In academia, whether as an undergrad, graduate, or professor, your writing and your research will distinguish you from a large pool of people. For students, good grammar and a polished text is the difference between an A paper and a B or C paper.
Unfortunately, grammar and good writing does not seem to be high on the list of important things in high school. Or, perhaps the student is not particularly interested in parsing. Parsing? Kind of a vegetable, shaped like a carrot, tasting like squash.
Graduate from high school, enter university, and all of a sudden, professors want papers, journals, opinion pieces, and, usually by the second semester, professors want a sign that the student’s knowledge of grammar is increasing. If it isn’t, he or she may suggest that the student visit the Writing Centre, if the university has one. Great idea!

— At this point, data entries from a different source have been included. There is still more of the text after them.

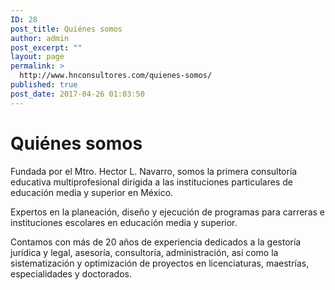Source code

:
 ```yaml
---
ID: 28
post_title: Quiénes somos
author: admin
post_excerpt: ""
layout: page
permalink: >
  http://www.hnconsultores.com/quienes-somos/
published: true
post_date: 2017-04-26 01:03:50
---
```

# Quiénes somos

Fundada por el Mtro. Hector L. Navarro, somos la primera consultoría educativa multiprofesional dirigida a las instituciones particulares de educación media y superior en México.

Expertos en la planeación, diseño y ejecución de programas para carreras e instituciones escolares en educación media y superior.

Contamos con más de 20 años de experiencia dedicados a la gestoría jurídica y legal, asesoría, consultoría, administración, así como la sistematización y optimización de proyectos en licenciaturas, maestrías, especialidades y doctorados.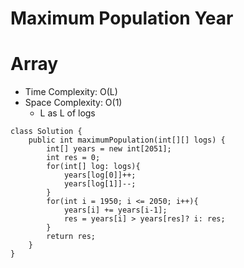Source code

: # Maximum Population Year
# Array
* Time Complexity: O(L)
* Space Complexity: O(1)
	* L as L of logs
```
class Solution {
    public int maximumPopulation(int[][] logs) {
        int[] years = new int[2051];
        int res = 0;
        for(int[] log: logs){
            years[log[0]]++;
            years[log[1]]--;
        }
        for(int i = 1950; i <= 2050; i++){
            years[i] += years[i-1];
            res = years[i] > years[res]? i: res;
        }
        return res;
    }
}
```
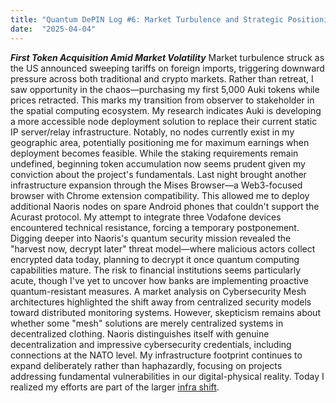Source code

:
 ```yaml
---
title: "Quantum DePIN Log #6: Market Turbulence and Strategic Positioning"
date:  "2025-04-04"
---
```


***First Token Acquisition Amid Market Volatility***
Market turbulence struck as the US announced sweeping tariffs on foreign imports, triggering downward pressure across both traditional and crypto markets. Rather than retreat, I saw opportunity in the chaos—purchasing my first 5,000 Auki tokens while prices retracted. This marks my transition from observer to stakeholder in the spatial computing ecosystem.
My research indicates Auki is developing a more accessible node deployment solution to replace their current static IP server/relay infrastructure. Notably, no nodes currently exist in my geographic area, potentially positioning me for maximum earnings when deployment becomes feasible. While the staking requirements remain undefined, beginning token accumulation now seems prudent given my conviction about the project's fundamentals.
Last night brought another infrastructure expansion through the Mises Browser—a Web3-focused browser with Chrome extension compatibility. This allowed me to deploy additional Naoris nodes on spare Android phones that couldn't support the Acurast protocol. My attempt to integrate three Vodafone devices encountered technical resistance, forcing a temporary postponement.
Digging deeper into Naoris's quantum security mission revealed the "harvest now, decrypt later" threat model—where malicious actors collect encrypted data today, planning to decrypt it once quantum computing capabilities mature. The risk to financial institutions seems particularly acute, though I've yet to uncover how banks are implementing proactive quantum-resistant measures.
A market analysis on Cybersecurity Mesh architectures highlighted the shift away from centralized security models toward distributed monitoring systems. However, skepticism remains about whether some "mesh" solutions are merely centralized systems in decentralized clothing. Naoris distinguishes itself with genuine decentralization and impressive cybersecurity credentials, including connections at the NATO level.
My infrastructure footprint continues to expand deliberately rather than haphazardly, focusing on projects addressing fundamental vulnerabilities in our digital-physical reality.
Today I realized my efforts are part of the larger [infra shift](hook:infra-shift).
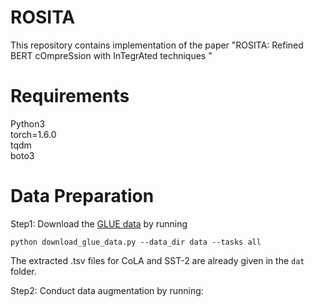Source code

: ROSITA
========
This repository contains implementation of the paper "ROSITA: Refined BERT cOmpreSsion with InTegrAted techniques
"

Requirements
========
Python3 <br />
torch=1.6.0 <br />
tqdm <br />
boto3 <br />

Data Preparation
========
Step1: Download the [GLUE data](https://gluebenchmark.com/tasks) by running 
```
python download_glue_data.py --data_dir data --tasks all
```
The extracted .tsv files for CoLA and SST-2 are already given in the `dat` folder.

Step2: Conduct data augmentation by running:
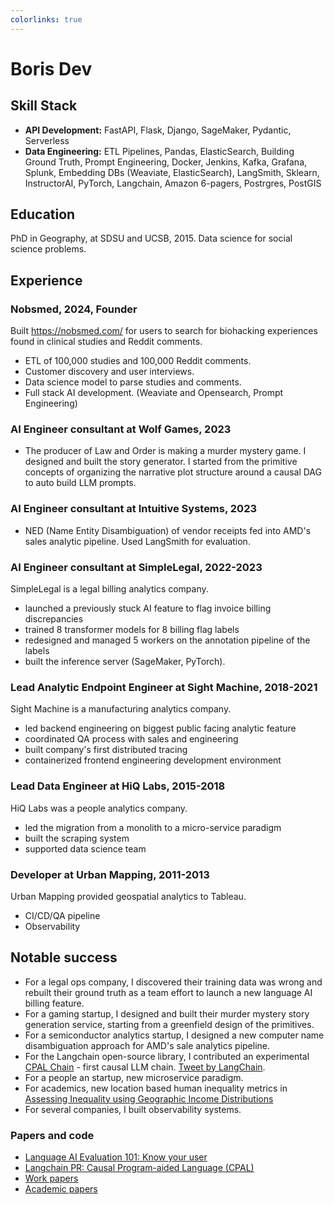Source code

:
 ```yaml
---
colorlinks: true
---
```


# Boris Dev

## Skill Stack

-   **API Development:** FastAPI, Flask, Django, SageMaker, Pydantic, Serverless
-   **Data Engineering:** ETL Pipelines, Pandas, ElasticSearch, Building Ground Truth, Prompt Engineering, Docker, Jenkins, Kafka, Grafana, Splunk, Embedding DBs
    (Weaviate, ElasticSearch), LangSmith, Sklearn, InstructorAI, PyTorch, Langchain, Amazon 6-pagers, Postrgres, PostGIS

## Education

PhD in Geography, at SDSU and UCSB, 2015. Data science for social science problems.

## Experience

### Nobsmed, 2024, Founder

Built https://nobsmed.com/ for users to search for biohacking experiences
found in clinical studies and Reddit comments.

-   ETL of 100,000 studies and 100,000 Reddit comments.
-   Customer discovery and user interviews.
-   Data science model to parse studies and comments.
-   Full stack AI development. (Weaviate and Opensearch, Prompt Engineering)

### AI Engineer consultant at Wolf Games, 2023

-   The producer of Law and Order is making a murder mystery game. I designed and built the
    story generator. I started from the primitive concepts of organizing the narrative plot structure around a causal DAG
    to auto build LLM prompts.

### AI Engineer consultant at Intuitive Systems, 2023

-   NED (Name Entity Disambiguation) of vendor receipts fed into AMD's sales analytic pipeline. Used LangSmith for evaluation.

### AI Engineer consultant at SimpleLegal, 2022-2023

SimpleLegal is a legal billing analytics company.

-   launched a previously stuck AI feature to flag invoice billing discrepancies
-   trained 8 transformer models for 8 billing flag labels
-   redesigned and managed 5 workers on the annotation pipeline of the labels
-   built the inference server (SageMaker, PyTorch).

### Lead Analytic Endpoint Engineer at Sight Machine, 2018-2021

Sight Machine is a manufacturing analytics company.

-   led backend engineering on biggest public facing analytic feature
-   coordinated QA process with sales and engineering
-   built company's first distributed tracing
-   containerized frontend engineering development environment

### Lead Data Engineer at HiQ Labs, 2015-2018

HiQ Labs was a people analytics company.

-   led the migration from a monolith to a micro-service paradigm
-   built the scraping system
-   supported data science team

### Developer at Urban Mapping, 2011-2013

Urban Mapping provided geospatial analytics to Tableau.

-   CI/CD/QA pipeline
-   Observability

## Notable success

-   For a legal ops company, I discovered their training data was wrong and rebuilt their ground truth as a team effort to launch a new language AI billing feature.
-   For a gaming startup, I designed and built their murder mystery story generation service, starting from a greenfield design of the primitives.
-   For a semiconductor analytics startup, I designed a new computer name disambiguation approach for AMD's sale analytics pipeline.
-   For the Langchain open-source library, I contributed an experimental [CPAL Chain](https://github.com/hwchase17/langchain/pull/6255) - first causal LLM chain. [Tweet by LangChain](https://twitter.com/LangChainAI/status/1678797225013440514).
-   For a people an startup, new microservice paradigm.
-   For academics, new location based human inequality metrics in [Assessing Inequality using Geographic Income Distributions](https://escholarship.org/content/qt8br7d5df/qt8br7d5df.pdf)
-   For several companies, I built observability systems.

<!--
## Interesting activities

-   For my side-project, Nobsmed.com, I am making a website to help people compare their treatment options by summarizing clinical study outcomes along with Reddit personal experience anecdotal comments.
-   I climbed Cotopaxi (21,000 ft), survived bodyboarding Mexpipe, worked with students in Medellín, Columbia to make [ClusterPy](https://github.com/clusterpy/clusterpy), was a kids snowboard instructor at Vail Resorts, CO, was an assistant manager at Gundy's Grill in Vail Resorts, CO, was a counselor for severely emotionally disturbed children at Seneca Institute, CA.

-->

### Papers and code

-   [Language AI Evaluation 101: Know your user](https://medium.com/@boris.dev/why-did-your-language-ai-feature-fail-66a280954287)
-   [Langchain PR: Causal Program-aided Language
    (CPAL)](https://github.com/hwchase17/langchain/pull/6255)
-   [Work papers](https://docs.google.com/document/d/1pMID97O4hHkK8ok7cwLH4Y4KpsgQSPUAXtYrscwcyb4/edit)
-   [Academic papers](https://scholar.google.com/citations?hl=en&user=Nk4jOl0AAAAJ&view_op=list_works&gmla=AKKJWFcXmp1czN7ENwhvDx7hvgEHHD9lR1FLROPUvMco2ptysbNAe0Cdya8R9DZUmePAtMN53t2N97S_t5xA4NF-)
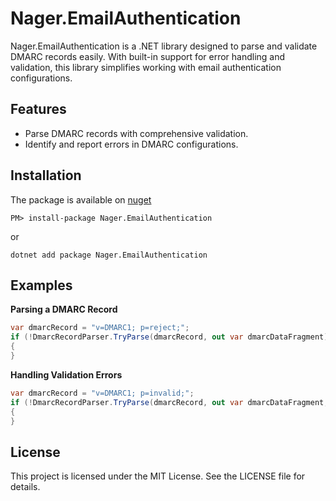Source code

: # Nager.EmailAuthentication

Nager.EmailAuthentication is a .NET library designed to parse and validate DMARC records easily.
With built-in support for error handling and validation, this library simplifies working with email authentication configurations.

## Features

- Parse DMARC records with comprehensive validation.
- Identify and report errors in DMARC configurations.

## Installation

The package is available on [nuget](https://www.nuget.org/packages/Nager.EmailAuthentication)
```
PM> install-package Nager.EmailAuthentication
```

or

```
dotnet add package Nager.EmailAuthentication
```

## Examples

**Parsing a DMARC Record**
```cs
var dmarcRecord = "v=DMARC1; p=reject;";
if (!DmarcRecordParser.TryParse(dmarcRecord, out var dmarcDataFragment))
{
}
```

**Handling Validation Errors**
```cs
var dmarcRecord = "v=DMARC1; p=invalid;";
if (!DmarcRecordParser.TryParse(dmarcRecord, out var dmarcDataFragment, out var parsingResults))
{
}
```

## License

This project is licensed under the MIT License. See the LICENSE file for details.

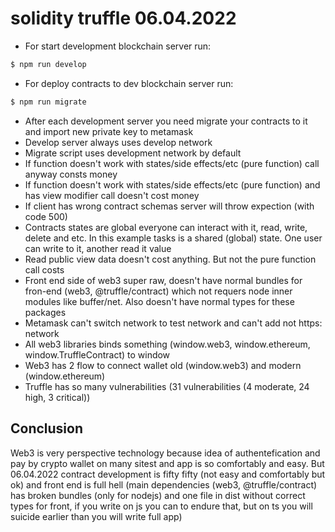 # solidity truffle 06.04.2022

- For start development blockchain server run:

```bash
$ npm run develop
```

- For deploy contracts to dev blockchain server run:

```bash
$ npm run migrate
```

- After each development server you need migrate your contracts to it and import new private key to metamask
- Develop server always uses develop network
- Migrate script uses development network by default
- If function doesn't work with states/side effects/etc (pure function) call anyway consts money
- If function doesn't work with states/side effects/etc (pure function) and has view modifier call doesn't cost money
- If client has wrong contract schemas server will throw expection (with code 500)
- Contracts states are global everyone can interact with it, read, write, delete and etc. In this example tasks is a shared (global) state. One user can write to it, another read it value
- Read public view data doesn't cost anything. But not the pure function call costs
- Front end side of web3 super raw, doesn't have normal bundles for fron-end (web3, @truffle/contract) which not requers node inner modules like buffer/net. Also doesn't have normal types for these packages
- Metamask can't switch network to test network and can't add not https: network
- All web3 libraries binds something (window.web3, window.ethereum, window.TruffleContract) to window
- Web3 has 2 flow to connect wallet old (window.web3) and modern (window.ethereum)
- Truffle has so many vulnerabilities (31 vulnerabilities (4 moderate, 24 high, 3 critical))

## Conclusion

Web3 is very perspective technology because idea of authentefication and pay by crypto wallet on many sitest and app is so comfortably and easy. But 06.04.2022 contract development is fifty fifty (not easy and comfortably but ok) and front end is full hell (main dependencies (web3, @truffle/contract) has broken bundles (only for nodejs) and one file in dist without correct types for front, if you write on js you can to endure that, but on ts you will suicide earlier than you will write full app)
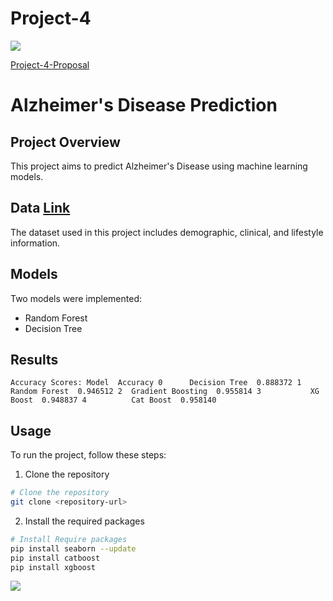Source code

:# Project-4
<img src="https://capsule-render.vercel.app/api?type=waving&color=BDBDC8&height=150&section=header" />

[Project-4-Proposal](https://docs.google.com/document/d/1wjlaXLGC6ZO0PcoKIO1drjRMGmiGWQUmc7J78Ze_ab0/edit)

# Alzheimer's Disease Prediction

## Project Overview
This project aims to predict Alzheimer's Disease using machine learning models.

## Data [Link](https://www.kaggle.com/datasets/rabieelkharoua/alzheimers-disease-dataset)
The dataset used in this project includes demographic, clinical, and lifestyle information.

## Models
Two models were implemented:
- Random Forest
- Decision Tree

## Results
`
Accuracy Scores:
                Model  Accuracy
0      Decision Tree  0.888372
1      Random Forest  0.946512
2  Gradient Boosting  0.955814
3           XG Boost  0.948837
4          Cat Boost  0.958140
`
## Usage
To run the project, follow these steps:
1. Clone the repository
```bash
# Clone the repository
git clone <repository-url>
```
2. Install the required packages
```bash
# Install Require packages
pip install seaborn --update
pip install catboost
pip install xgboost
``` 




<img src="https://capsule-render.vercel.app/api?type=waving&color=BDBDC8&height=150&section=footer" />
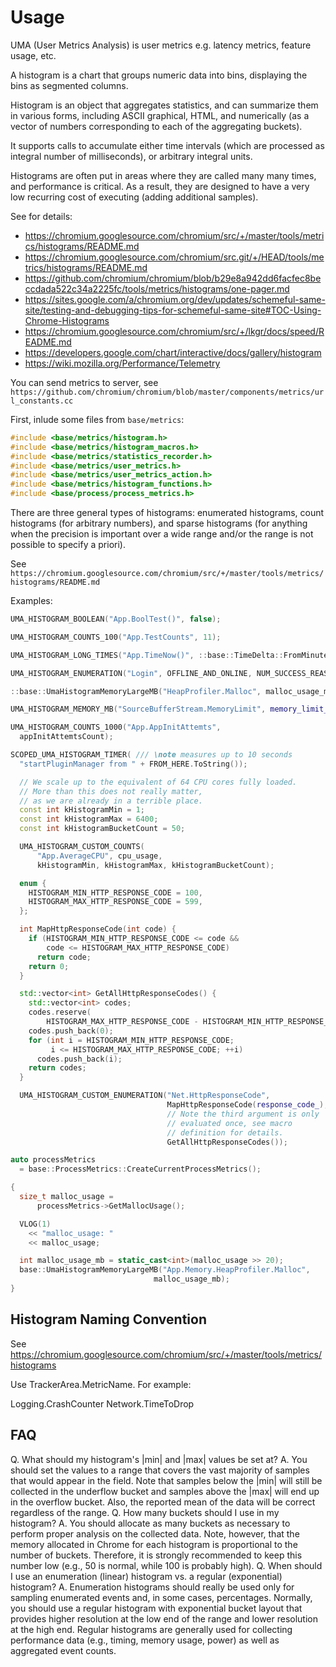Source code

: # Usage

UMA (User Metrics Analysis) is user metrics e.g. latency metrics, feature usage, etc.

A histogram is a chart that groups numeric data into bins, displaying the bins as segmented columns.

Histogram is an object that aggregates statistics, and can summarize them in
various forms, including ASCII graphical, HTML, and numerically (as a
vector of numbers corresponding to each of the aggregating buckets).

It supports calls to accumulate either time intervals (which are processed
as integral number of milliseconds), or arbitrary integral units.

Histograms are often put in areas where they are called many many times, and
performance is critical.  As a result, they are designed to have a very low
recurring cost of executing (adding additional samples).

See for details:

* https://chromium.googlesource.com/chromium/src/+/master/tools/metrics/histograms/README.md
* https://chromium.googlesource.com/chromium/src.git/+/HEAD/tools/metrics/histograms/README.md
* https://github.com/chromium/chromium/blob/b29e8a942dd6facfec8beccdada522c34a2225fc/tools/metrics/histograms/one-pager.md
* https://sites.google.com/a/chromium.org/dev/updates/schemeful-same-site/testing-and-debugging-tips-for-schemeful-same-site#TOC-Using-Chrome-Histograms
* https://chromium.googlesource.com/chromium/src/+/lkgr/docs/speed/README.md
* https://developers.google.com/chart/interactive/docs/gallery/histogram
* https://wiki.mozilla.org/Performance/Telemetry

You can send metrics to server, see `https://github.com/chromium/chromium/blob/master/components/metrics/url_constants.cc`

First, inlude some files from `base/metrics`:

```cpp
#include <base/metrics/histogram.h>
#include <base/metrics/histogram_macros.h>
#include <base/metrics/statistics_recorder.h>
#include <base/metrics/user_metrics.h>
#include <base/metrics/user_metrics_action.h>
#include <base/metrics/histogram_functions.h>
#include <base/process/process_metrics.h>
```

There are three general types of histograms: enumerated histograms, count histograms (for arbitrary numbers), and sparse histograms (for anything when the precision is important over a wide range and/or the range is not possible to specify a priori).

See `https://chromium.googlesource.com/chromium/src/+/master/tools/metrics/histograms/README.md`

Examples:

```cpp
UMA_HISTOGRAM_BOOLEAN("App.BoolTest()", false);

UMA_HISTOGRAM_COUNTS_100("App.TestCounts", 11);

UMA_HISTOGRAM_LONG_TIMES("App.TimeNow()", ::base::TimeDelta::FromMinutes(5));

UMA_HISTOGRAM_ENUMERATION("Login", OFFLINE_AND_ONLINE, NUM_SUCCESS_REASONS);

::base::UmaHistogramMemoryLargeMB("HeapProfiler.Malloc", malloc_usage_mb);

UMA_HISTOGRAM_MEMORY_MB("SourceBufferStream.MemoryLimit", memory_limit_ / (1024 * 1024));

UMA_HISTOGRAM_COUNTS_1000("App.AppInitAttemts",
  appInitAttemtsCount);

SCOPED_UMA_HISTOGRAM_TIMER( /// \note measures up to 10 seconds
  "startPluginManager from " + FROM_HERE.ToString());

  // We scale up to the equivalent of 64 CPU cores fully loaded.
  // More than this does not really matter,
  // as we are already in a terrible place.
  const int kHistogramMin = 1;
  const int kHistogramMax = 6400;
  const int kHistogramBucketCount = 50;

  UMA_HISTOGRAM_CUSTOM_COUNTS(
      "App.AverageCPU", cpu_usage,
      kHistogramMin, kHistogramMax, kHistogramBucketCount);

  enum {
    HISTOGRAM_MIN_HTTP_RESPONSE_CODE = 100,
    HISTOGRAM_MAX_HTTP_RESPONSE_CODE = 599,
  };

  int MapHttpResponseCode(int code) {
    if (HISTOGRAM_MIN_HTTP_RESPONSE_CODE <= code &&
        code <= HISTOGRAM_MAX_HTTP_RESPONSE_CODE)
      return code;
    return 0;
  }

  std::vector<int> GetAllHttpResponseCodes() {
    std::vector<int> codes;
    codes.reserve(
        HISTOGRAM_MAX_HTTP_RESPONSE_CODE - HISTOGRAM_MIN_HTTP_RESPONSE_CODE + 2);
    codes.push_back(0);
    for (int i = HISTOGRAM_MIN_HTTP_RESPONSE_CODE;
         i <= HISTOGRAM_MAX_HTTP_RESPONSE_CODE; ++i)
      codes.push_back(i);
    return codes;
  }

  UMA_HISTOGRAM_CUSTOM_ENUMERATION("Net.HttpResponseCode",
                                   MapHttpResponseCode(response_code_),
                                   // Note the third argument is only
                                   // evaluated once, see macro
                                   // definition for details.
                                   GetAllHttpResponseCodes());

auto processMetrics
  = base::ProcessMetrics::CreateCurrentProcessMetrics();

{
  size_t malloc_usage =
      processMetrics->GetMallocUsage();

  VLOG(1)
    << "malloc_usage: "
    << malloc_usage;

  int malloc_usage_mb = static_cast<int>(malloc_usage >> 20);
  base::UmaHistogramMemoryLargeMB("App.Memory.HeapProfiler.Malloc",
                                malloc_usage_mb);
}
```

## Histogram Naming Convention

See https://chromium.googlesource.com/chromium/src/+/master/tools/metrics/histograms

Use TrackerArea.MetricName. For example:

Logging.CrashCounter
Network.TimeToDrop

## FAQ

Q. What should my histogram's |min| and |max| values be set at?
A. You should set the values to a range that covers the vast majority of samples
   that would appear in the field. Note that samples below the |min| will still
   be collected in the underflow bucket and samples above the |max| will end up
   in the overflow bucket. Also, the reported mean of the data will be correct
   regardless of the range.
Q. How many buckets should I use in my histogram?
A. You should allocate as many buckets as necessary to perform proper analysis
   on the collected data. Note, however, that the memory allocated in Chrome for
   each histogram is proportional to the number of buckets. Therefore, it is
   strongly recommended to keep this number low (e.g., 50 is normal, while 100
   is probably high).
Q. When should I use an enumeration (linear) histogram vs. a regular
   (exponential) histogram?
A. Enumeration histograms should really be used only for sampling enumerated
   events and, in some cases, percentages. Normally, you should use a regular
   histogram with exponential bucket layout that provides higher resolution at
   the low end of the range and lower resolution at the high end. Regular
   histograms are generally used for collecting performance data (e.g., timing,
   memory usage, power) as well as aggregated event counts.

“Publish or perish,” right? I’ve done editing for a number of professors, some of whom have a different first language than English. One professor, respected in his field, had a paper turned down by a journal. It wasn’t the topic or his research – it was his grammar and syntax. I had fun with that paper: first, I had to de-mystify what he was trying to say. Then, I had to look up the meaning of all the acronyms. Third, I went through the text with ‘track changes’ and made it sound, in English, as intelligent as it had been in French.
If a resumé or CV has an error in it and the HR person hiring catches it – highly likely – there’s a possible job gone. Many people have excellent research, business, marketing, or design skills, and job competition is fierce. Quality paper is not going to be the distinguishing mark between you and them; polished language and grammar is.